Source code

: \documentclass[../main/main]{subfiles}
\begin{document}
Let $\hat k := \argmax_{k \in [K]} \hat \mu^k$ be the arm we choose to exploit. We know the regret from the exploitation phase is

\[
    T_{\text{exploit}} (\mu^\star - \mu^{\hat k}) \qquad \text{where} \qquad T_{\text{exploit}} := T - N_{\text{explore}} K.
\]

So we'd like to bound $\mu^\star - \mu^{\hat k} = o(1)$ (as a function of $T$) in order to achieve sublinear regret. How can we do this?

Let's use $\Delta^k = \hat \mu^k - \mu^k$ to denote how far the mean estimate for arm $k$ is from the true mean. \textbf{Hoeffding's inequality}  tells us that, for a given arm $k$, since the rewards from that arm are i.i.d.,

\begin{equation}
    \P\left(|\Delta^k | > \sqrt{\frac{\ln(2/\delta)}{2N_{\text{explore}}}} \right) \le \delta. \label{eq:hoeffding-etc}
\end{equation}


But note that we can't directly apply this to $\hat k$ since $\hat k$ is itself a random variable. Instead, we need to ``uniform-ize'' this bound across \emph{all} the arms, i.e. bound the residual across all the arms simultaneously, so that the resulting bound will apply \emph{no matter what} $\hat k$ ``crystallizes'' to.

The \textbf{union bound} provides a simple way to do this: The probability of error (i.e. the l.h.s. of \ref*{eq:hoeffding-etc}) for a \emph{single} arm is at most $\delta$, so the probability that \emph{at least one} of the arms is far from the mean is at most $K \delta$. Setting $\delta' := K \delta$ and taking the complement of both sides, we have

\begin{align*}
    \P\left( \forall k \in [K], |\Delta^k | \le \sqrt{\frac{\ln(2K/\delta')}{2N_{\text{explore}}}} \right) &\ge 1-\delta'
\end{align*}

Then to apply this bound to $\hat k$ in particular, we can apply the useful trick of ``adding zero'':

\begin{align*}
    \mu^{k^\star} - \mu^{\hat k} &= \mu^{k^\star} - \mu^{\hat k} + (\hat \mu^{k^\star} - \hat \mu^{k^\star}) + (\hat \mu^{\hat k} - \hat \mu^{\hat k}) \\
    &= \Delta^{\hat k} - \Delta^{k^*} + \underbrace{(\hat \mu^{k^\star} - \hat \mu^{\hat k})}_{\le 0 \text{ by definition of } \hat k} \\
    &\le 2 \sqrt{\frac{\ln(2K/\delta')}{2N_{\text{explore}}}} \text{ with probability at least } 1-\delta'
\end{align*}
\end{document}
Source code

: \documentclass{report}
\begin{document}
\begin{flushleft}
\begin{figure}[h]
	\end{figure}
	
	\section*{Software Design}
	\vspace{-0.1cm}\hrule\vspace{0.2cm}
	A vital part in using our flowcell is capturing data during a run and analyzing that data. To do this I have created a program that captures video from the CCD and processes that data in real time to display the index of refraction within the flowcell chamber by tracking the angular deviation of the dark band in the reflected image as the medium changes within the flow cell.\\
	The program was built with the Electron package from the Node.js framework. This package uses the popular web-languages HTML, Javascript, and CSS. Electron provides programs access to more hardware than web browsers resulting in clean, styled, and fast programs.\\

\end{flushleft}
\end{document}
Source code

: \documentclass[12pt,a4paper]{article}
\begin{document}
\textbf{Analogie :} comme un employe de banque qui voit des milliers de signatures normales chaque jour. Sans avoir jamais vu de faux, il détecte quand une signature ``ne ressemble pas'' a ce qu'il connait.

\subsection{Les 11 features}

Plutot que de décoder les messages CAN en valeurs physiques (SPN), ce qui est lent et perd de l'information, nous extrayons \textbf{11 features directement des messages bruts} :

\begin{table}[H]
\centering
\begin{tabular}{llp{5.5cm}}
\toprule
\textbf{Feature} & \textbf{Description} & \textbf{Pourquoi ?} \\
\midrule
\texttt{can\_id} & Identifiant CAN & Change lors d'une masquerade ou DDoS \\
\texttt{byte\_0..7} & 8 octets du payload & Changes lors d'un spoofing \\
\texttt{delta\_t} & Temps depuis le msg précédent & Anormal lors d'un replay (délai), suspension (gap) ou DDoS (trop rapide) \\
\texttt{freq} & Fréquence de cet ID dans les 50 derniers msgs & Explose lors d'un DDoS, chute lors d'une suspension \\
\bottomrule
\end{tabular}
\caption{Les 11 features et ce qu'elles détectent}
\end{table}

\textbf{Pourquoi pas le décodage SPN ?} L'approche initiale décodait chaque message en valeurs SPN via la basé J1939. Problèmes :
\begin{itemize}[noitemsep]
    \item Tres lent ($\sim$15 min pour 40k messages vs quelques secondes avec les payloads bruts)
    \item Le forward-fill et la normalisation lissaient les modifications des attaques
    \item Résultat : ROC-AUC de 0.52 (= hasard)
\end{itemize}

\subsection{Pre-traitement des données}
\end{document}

TASK GOAL ::
Copy the records above, keeping every word the same.

TASK SOLUTION ::
Source code

: \documentclass[../main/main]{subfiles}
\begin{document}
Let $\hat k := \argmax_{k \in [K]} \hat \mu^k$ be the arm we choose to exploit. We know the regret from the exploitation phase is

\[
    T_{\text{exploit}} (\mu^\star - \mu^{\hat k}) \qquad \text{where} \qquad T_{\text{exploit}} := T - N_{\text{explore}} K.
\]

So we'd like to bound $\mu^\star - \mu^{\hat k} = o(1)$ (as a function of $T$) in order to achieve sublinear regret. How can we do this?

Let's use $\Delta^k = \hat \mu^k - \mu^k$ to denote how far the mean estimate for arm $k$ is from the true mean. \textbf{Hoeffding's inequality}  tells us that, for a given arm $k$, since the rewards from that arm are i.i.d.,

\begin{equation}
    \P\left(|\Delta^k | > \sqrt{\frac{\ln(2/\delta)}{2N_{\text{explore}}}} \right) \le \delta. \label{eq:hoeffding-etc}
\end{equation}


But note that we can't directly apply this to $\hat k$ since $\hat k$ is itself a random variable. Instead, we need to ``uniform-ize'' this bound across \emph{all} the arms, i.e. bound the residual across all the arms simultaneously, so that the resulting bound will apply \emph{no matter what} $\hat k$ ``crystallizes'' to.

The \textbf{union bound} provides a simple way to do this: The probability of error (i.e. the l.h.s. of \ref*{eq:hoeffding-etc}) for a \emph{single} arm is at most $\delta$, so the probability that \emph{at least one} of the arms is far from the mean is at most $K \delta$. Setting $\delta' := K \delta$ and taking the complement of both sides, we have

\begin{align*}
    \P\left( \forall k \in [K], |\Delta^k | \le \sqrt{\frac{\ln(2K/\delta')}{2N_{\text{explore}}}} \right) &\ge 1-\delta'
\end{align*}

Then to apply this bound to $\hat k$ in particular, we can apply the useful trick of ``adding zero'':

\begin{align*}
    \mu^{k^\star} - \mu^{\hat k} &= \mu^{k^\star} - \mu^{\hat k} + (\hat \mu^{k^\star} - \hat \mu^{k^\star}) + (\hat \mu^{\hat k} - \hat \mu^{\hat k}) \\
    &= \Delta^{\hat k} - \Delta^{k^*} + \underbrace{(\hat \mu^{k^\star} - \hat \mu^{\hat k})}_{\le 0 \text{ by definition of } \hat k} \\
    &\le 2 \sqrt{\frac{\ln(2K/\delta')}{2N_{\text{explore}}}} \text{ with probability at least } 1-\delta'
\end{align*}
\end{document}
Source code

: \documentclass{report}
\begin{document}
\begin{flushleft}
\begin{figure}[h]
	\end{figure}
	
	\section*{Software Design}
	\vspace{-0.1cm}\hrule\vspace{0.2cm}
	A vital part in using our flowcell is capturing data during a run and analyzing that data. To do this I have created a program that captures video from the CCD and processes that data in real time to display the index of refraction within the flowcell chamber by tracking the angular deviation of the dark band in the reflected image as the medium changes within the flow cell.\\
	The program was built with the Electron package from the Node.js framework. This package uses the popular web-languages HTML, Javascript, and CSS. Electron provides programs access to more hardware than web browsers resulting in clean, styled, and fast programs.\\

\end{flushleft}
\end{document}
Source code

: \documentclass[12pt,a4paper]{article}
\begin{document}
\textbf{Analogie :} comme un employe de banque qui voit des milliers de signatures normales chaque jour. Sans avoir jamais vu de faux, il détecte quand une signature ``ne ressemble pas'' a ce qu'il connait.

\subsection{Les 11 features}

Plutot que de décoder les messages CAN en valeurs physiques (SPN), ce qui est lent et perd de l'information, nous extrayons \textbf{11 features directement des messages bruts} :

\begin{table}[H]
\centering
\begin{tabular}{llp{5.5cm}}
\toprule
\textbf{Feature} & \textbf{Description} & \textbf{Pourquoi ?} \\
\midrule
\texttt{can\_id} & Identifiant CAN & Change lors d'une masquerade ou DDoS \\
\texttt{byte\_0..7} & 8 octets du payload & Changes lors d'un spoofing \\
\texttt{delta\_t} & Temps depuis le msg précédent & Anormal lors d'un replay (délai), suspension (gap) ou DDoS (trop rapide) \\
\texttt{freq} & Fréquence de cet ID dans les 50 derniers msgs & Explose lors d'un DDoS, chute lors d'une suspension \\
\bottomrule
\end{tabular}
\caption{Les 11 features et ce qu'elles détectent}
\end{table}

\textbf{Pourquoi pas le décodage SPN ?} L'approche initiale décodait chaque message en valeurs SPN via la basé J1939. Problèmes :
\begin{itemize}[noitemsep]
    \item Tres lent ($\sim$15 min pour 40k messages vs quelques secondes avec les payloads bruts)
    \item Le forward-fill et la normalisation lissaient les modifications des attaques
    \item Résultat : ROC-AUC de 0.52 (= hasard)
\end{itemize}

\subsection{Pre-traitement des données}
\end{document}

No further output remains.